• About this exercise
With nothing added or dropped, copy the data that follows exactly.

• Stored items from a collection
---
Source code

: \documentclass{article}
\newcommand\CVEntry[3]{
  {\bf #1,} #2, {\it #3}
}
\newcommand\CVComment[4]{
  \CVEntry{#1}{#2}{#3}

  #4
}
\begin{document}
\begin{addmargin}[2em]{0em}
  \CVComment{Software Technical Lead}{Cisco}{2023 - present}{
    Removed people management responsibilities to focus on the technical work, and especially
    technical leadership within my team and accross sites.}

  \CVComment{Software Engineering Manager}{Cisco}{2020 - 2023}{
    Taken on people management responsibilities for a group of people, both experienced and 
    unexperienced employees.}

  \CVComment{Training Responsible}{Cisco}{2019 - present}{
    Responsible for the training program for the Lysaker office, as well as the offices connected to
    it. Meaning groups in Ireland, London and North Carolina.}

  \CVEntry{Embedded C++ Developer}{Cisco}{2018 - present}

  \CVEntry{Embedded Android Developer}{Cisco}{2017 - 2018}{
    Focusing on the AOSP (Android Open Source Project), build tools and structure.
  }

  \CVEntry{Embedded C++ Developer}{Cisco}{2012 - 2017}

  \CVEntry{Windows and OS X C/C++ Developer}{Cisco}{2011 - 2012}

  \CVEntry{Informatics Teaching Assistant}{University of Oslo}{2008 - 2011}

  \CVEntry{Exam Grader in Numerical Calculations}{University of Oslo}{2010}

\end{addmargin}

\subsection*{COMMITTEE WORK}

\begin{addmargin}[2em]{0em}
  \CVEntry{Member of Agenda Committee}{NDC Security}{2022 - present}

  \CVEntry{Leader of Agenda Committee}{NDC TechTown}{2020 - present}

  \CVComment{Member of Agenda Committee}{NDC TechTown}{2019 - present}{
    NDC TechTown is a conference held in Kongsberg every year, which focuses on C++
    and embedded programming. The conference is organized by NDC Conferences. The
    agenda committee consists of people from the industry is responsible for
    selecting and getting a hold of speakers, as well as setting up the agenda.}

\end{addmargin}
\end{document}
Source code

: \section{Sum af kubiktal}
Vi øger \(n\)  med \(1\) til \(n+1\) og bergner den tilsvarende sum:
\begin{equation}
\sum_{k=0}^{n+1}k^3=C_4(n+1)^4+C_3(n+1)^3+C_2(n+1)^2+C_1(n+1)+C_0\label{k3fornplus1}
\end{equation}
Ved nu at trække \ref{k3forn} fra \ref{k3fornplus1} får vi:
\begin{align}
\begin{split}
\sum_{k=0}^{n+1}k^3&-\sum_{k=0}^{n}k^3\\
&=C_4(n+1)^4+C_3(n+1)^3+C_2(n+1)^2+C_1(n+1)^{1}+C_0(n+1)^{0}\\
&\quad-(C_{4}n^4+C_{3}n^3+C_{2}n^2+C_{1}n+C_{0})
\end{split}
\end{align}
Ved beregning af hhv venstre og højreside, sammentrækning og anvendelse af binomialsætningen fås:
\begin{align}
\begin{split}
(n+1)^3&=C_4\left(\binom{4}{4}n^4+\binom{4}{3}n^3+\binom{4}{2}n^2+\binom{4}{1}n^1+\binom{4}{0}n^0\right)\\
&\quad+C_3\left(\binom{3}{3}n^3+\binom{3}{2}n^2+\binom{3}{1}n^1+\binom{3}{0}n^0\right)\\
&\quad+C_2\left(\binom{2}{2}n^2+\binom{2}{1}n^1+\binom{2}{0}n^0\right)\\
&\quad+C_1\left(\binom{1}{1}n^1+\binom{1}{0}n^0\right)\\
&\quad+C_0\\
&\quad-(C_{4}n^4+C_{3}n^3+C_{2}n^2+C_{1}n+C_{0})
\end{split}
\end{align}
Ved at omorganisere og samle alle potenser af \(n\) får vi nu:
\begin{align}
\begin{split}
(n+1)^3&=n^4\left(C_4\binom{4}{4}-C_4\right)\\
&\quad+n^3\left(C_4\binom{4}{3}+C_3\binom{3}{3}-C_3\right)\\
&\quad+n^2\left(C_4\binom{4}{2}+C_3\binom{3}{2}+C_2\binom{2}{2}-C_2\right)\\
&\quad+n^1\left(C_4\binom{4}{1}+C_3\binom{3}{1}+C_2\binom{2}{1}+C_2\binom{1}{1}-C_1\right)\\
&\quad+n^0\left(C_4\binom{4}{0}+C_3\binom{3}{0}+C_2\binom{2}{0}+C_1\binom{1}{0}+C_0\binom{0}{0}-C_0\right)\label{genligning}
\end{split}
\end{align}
---
• Answer space
Source code

: \documentclass{article}
\newcommand\CVEntry[3]{
  {\bf #1,} #2, {\it #3}
}
\newcommand\CVComment[4]{
  \CVEntry{#1}{#2}{#3}

  #4
}
\begin{document}
\begin{addmargin}[2em]{0em}
  \CVComment{Software Technical Lead}{Cisco}{2023 - present}{
    Removed people management responsibilities to focus on the technical work, and especially
    technical leadership within my team and accross sites.}

  \CVComment{Software Engineering Manager}{Cisco}{2020 - 2023}{
    Taken on people management responsibilities for a group of people, both experienced and 
    unexperienced employees.}

  \CVComment{Training Responsible}{Cisco}{2019 - present}{
    Responsible for the training program for the Lysaker office, as well as the offices connected to
    it. Meaning groups in Ireland, London and North Carolina.}

  \CVEntry{Embedded C++ Developer}{Cisco}{2018 - present}

  \CVEntry{Embedded Android Developer}{Cisco}{2017 - 2018}{
    Focusing on the AOSP (Android Open Source Project), build tools and structure.
  }

  \CVEntry{Embedded C++ Developer}{Cisco}{2012 - 2017}

  \CVEntry{Windows and OS X C/C++ Developer}{Cisco}{2011 - 2012}

  \CVEntry{Informatics Teaching Assistant}{University of Oslo}{2008 - 2011}

  \CVEntry{Exam Grader in Numerical Calculations}{University of Oslo}{2010}

\end{addmargin}

\subsection*{COMMITTEE WORK}

\begin{addmargin}[2em]{0em}
  \CVEntry{Member of Agenda Committee}{NDC Security}{2022 - present}

  \CVEntry{Leader of Agenda Committee}{NDC TechTown}{2020 - present}

  \CVComment{Member of Agenda Committee}{NDC TechTown}{2019 - present}{
    NDC TechTown is a conference held in Kongsberg every year, which focuses on C++
    and embedded programming. The conference is organized by NDC Conferences. The
    agenda committee consists of people from the industry is responsible for
    selecting and getting a hold of speakers, as well as setting up the agenda.}

\end{addmargin}
\end{document}
Source code

: \section{Sum af kubiktal}
Vi øger \(n\)  med \(1\) til \(n+1\) og bergner den tilsvarende sum:
\begin{equation}
\sum_{k=0}^{n+1}k^3=C_4(n+1)^4+C_3(n+1)^3+C_2(n+1)^2+C_1(n+1)+C_0\label{k3fornplus1}
\end{equation}
Ved nu at trække \ref{k3forn} fra \ref{k3fornplus1} får vi:
\begin{align}
\begin{split}
\sum_{k=0}^{n+1}k^3&-\sum_{k=0}^{n}k^3\\
&=C_4(n+1)^4+C_3(n+1)^3+C_2(n+1)^2+C_1(n+1)^{1}+C_0(n+1)^{0}\\
&\quad-(C_{4}n^4+C_{3}n^3+C_{2}n^2+C_{1}n+C_{0})
\end{split}
\end{align}
Ved beregning af hhv venstre og højreside, sammentrækning og anvendelse af binomialsætningen fås:
\begin{align}
\begin{split}
(n+1)^3&=C_4\left(\binom{4}{4}n^4+\binom{4}{3}n^3+\binom{4}{2}n^2+\binom{4}{1}n^1+\binom{4}{0}n^0\right)\\
&\quad+C_3\left(\binom{3}{3}n^3+\binom{3}{2}n^2+\binom{3}{1}n^1+\binom{3}{0}n^0\right)\\
&\quad+C_2\left(\binom{2}{2}n^2+\binom{2}{1}n^1+\binom{2}{0}n^0\right)\\
&\quad+C_1\left(\binom{1}{1}n^1+\binom{1}{0}n^0\right)\\
&\quad+C_0\\
&\quad-(C_{4}n^4+C_{3}n^3+C_{2}n^2+C_{1}n+C_{0})
\end{split}
\end{align}
Ved at omorganisere og samle alle potenser af \(n\) får vi nu:
\begin{align}
\begin{split}
(n+1)^3&=n^4\left(C_4\binom{4}{4}-C_4\right)\\
&\quad+n^3\left(C_4\binom{4}{3}+C_3\binom{3}{3}-C_3\right)\\
&\quad+n^2\left(C_4\binom{4}{2}+C_3\binom{3}{2}+C_2\binom{2}{2}-C_2\right)\\
&\quad+n^1\left(C_4\binom{4}{1}+C_3\binom{3}{1}+C_2\binom{2}{1}+C_2\binom{1}{1}-C_1\right)\\
&\quad+n^0\left(C_4\binom{4}{0}+C_3\binom{3}{0}+C_2\binom{2}{0}+C_1\binom{1}{0}+C_0\binom{0}{0}-C_0\right)\label{genligning}
\end{split}
\end{align}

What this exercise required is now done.